To create a gallium nitride quantum light source, Zhou and colleagues grew a film of the material on a sapphire substrate and then etched a 120-µm-diameter ring into the film. In this structure, photons can travel around the ring, similar to the way sound waves travel along the curved walls of a whispering gallery (see Viewpoint: Small resonators generate a large optical spectrum). Next to the ring, the researchers etched a waveguide to transmit infrared laser light. A coupling between the two optical elements allows some laser photons to pass from the waveguide to the ring.

In the experiments, a detector recorded the spectrum of light output from the waveguide, revealing discrete dips at various wavelengths. These dips corresponded to resonances in the ring – when the wavelength of a specific photon adjusts an integer number of times within the circumference of the ring. Resonant photons in the waveguide can enter the ring and become trapped inside it.

However, thanks to an effect called four-wave mixing (see Synopsis: Photonic Matchmaking), pairs of resonant photons entering the ring can sometimes annihilate each other, causing a new pair of resonant photons (at different wavelengths) to form. be created and exit through the waveguide. . The two photons in each existing pair are expected to be entangled with each other. To verify this entanglement, the team carried out measurements on pairs of coinciding photons, showing that they generate an interference pattern – bands of light and dark fringes – when photographed. (On the other hand, unentangled pairs would produce a broad, bright spot.)

The interference level – characterized by the amount of contrast between the light and dark fringes – is a measure of the degree of entanglement of the photons. The degree of entanglement produced by the gallium nitride ring was comparable to the level measured for other quantum light sources, says Zhou. “We demonstrated that gallium nitride is a good quantum material platform for photonic quantum information, in which quantum light generation is crucial,” she says.

“Quantum optics has evolved at a tremendous rate in recent years,” says quantum optics expert Thomas Walther of the Technical University of Darmstadt in Germany.
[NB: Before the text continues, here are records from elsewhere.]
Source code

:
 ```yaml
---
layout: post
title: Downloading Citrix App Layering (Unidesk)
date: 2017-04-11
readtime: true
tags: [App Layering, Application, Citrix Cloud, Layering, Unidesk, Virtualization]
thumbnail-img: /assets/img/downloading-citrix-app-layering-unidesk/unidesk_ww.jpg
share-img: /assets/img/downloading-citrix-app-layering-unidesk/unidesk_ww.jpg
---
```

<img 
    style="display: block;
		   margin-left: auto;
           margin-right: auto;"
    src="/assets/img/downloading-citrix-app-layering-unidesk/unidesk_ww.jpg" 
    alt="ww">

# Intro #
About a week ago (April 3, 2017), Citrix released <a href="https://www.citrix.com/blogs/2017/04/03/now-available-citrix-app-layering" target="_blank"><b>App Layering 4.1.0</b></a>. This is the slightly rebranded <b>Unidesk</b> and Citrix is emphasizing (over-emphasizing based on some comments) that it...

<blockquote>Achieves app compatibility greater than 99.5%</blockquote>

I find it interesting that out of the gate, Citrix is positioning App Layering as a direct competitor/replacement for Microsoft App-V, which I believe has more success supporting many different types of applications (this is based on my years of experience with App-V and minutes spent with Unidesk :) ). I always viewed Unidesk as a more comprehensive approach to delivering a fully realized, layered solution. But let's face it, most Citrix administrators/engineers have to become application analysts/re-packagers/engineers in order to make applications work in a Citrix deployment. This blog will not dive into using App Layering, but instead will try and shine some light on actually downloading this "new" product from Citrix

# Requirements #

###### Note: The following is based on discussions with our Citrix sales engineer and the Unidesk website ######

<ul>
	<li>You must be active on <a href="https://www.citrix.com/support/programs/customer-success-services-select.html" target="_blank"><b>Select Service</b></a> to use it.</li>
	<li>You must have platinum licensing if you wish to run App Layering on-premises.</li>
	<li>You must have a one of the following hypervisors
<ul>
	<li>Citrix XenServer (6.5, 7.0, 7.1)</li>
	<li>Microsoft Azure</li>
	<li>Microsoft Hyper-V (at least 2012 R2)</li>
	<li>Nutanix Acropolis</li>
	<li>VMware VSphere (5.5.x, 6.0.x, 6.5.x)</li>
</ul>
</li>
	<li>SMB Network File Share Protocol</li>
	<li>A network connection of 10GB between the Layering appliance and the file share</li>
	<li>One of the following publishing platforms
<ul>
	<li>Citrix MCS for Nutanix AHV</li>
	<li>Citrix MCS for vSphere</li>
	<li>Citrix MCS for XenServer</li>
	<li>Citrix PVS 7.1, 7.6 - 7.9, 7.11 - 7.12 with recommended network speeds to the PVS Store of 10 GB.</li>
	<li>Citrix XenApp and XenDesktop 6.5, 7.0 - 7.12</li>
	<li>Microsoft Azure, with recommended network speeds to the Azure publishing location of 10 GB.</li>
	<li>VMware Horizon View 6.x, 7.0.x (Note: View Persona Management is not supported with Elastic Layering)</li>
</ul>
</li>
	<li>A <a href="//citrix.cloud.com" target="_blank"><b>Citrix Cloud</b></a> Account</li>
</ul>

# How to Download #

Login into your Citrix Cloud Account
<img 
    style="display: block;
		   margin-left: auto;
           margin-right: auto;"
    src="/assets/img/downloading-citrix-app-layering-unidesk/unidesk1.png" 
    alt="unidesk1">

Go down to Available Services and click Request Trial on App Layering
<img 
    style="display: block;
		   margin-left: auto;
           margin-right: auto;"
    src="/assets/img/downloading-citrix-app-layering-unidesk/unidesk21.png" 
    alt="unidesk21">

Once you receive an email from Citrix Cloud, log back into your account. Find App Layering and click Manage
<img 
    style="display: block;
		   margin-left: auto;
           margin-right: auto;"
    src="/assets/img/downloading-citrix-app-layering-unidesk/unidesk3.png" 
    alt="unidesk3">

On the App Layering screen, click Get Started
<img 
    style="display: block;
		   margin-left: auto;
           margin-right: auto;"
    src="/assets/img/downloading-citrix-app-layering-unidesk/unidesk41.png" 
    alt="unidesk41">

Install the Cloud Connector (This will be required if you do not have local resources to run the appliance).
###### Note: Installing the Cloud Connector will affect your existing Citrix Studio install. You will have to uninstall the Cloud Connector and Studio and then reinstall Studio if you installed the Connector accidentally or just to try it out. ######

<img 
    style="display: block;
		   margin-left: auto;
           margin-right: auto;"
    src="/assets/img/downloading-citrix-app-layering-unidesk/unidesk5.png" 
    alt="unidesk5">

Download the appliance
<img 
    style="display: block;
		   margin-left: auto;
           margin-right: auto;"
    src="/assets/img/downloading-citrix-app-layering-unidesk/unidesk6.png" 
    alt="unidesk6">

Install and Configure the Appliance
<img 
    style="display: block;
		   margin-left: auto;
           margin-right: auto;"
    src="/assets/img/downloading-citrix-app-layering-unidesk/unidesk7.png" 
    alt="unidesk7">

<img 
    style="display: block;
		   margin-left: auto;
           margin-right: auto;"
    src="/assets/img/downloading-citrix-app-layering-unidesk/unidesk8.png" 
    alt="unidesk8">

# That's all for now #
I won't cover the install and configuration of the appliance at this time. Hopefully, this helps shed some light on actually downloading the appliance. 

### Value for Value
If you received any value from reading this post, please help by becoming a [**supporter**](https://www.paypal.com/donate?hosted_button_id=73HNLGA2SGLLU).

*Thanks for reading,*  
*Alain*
He says moving forward will require components that are small, robust, efficient and relatively easy to manufacture. To this end, Zhou and his colleagues demonstrated that gallium nitride is a promising material for making the pump source, quantum light source, and single-photon detectors. Having a platform for all these devices “would constitute a huge advance, as it could reduce the cost of manufacturing these systems, as well as making them much more compact and robust than they are today,” he says.

–Michael Schirber

Michael Schirber is corresponding editor at Physics Magazine based in Lyon, France.


  1. H. Zeng and others.“GaN microring-based quantum light generation toward an all-on-chip source,” Physical. Rev. 132133603 (2024).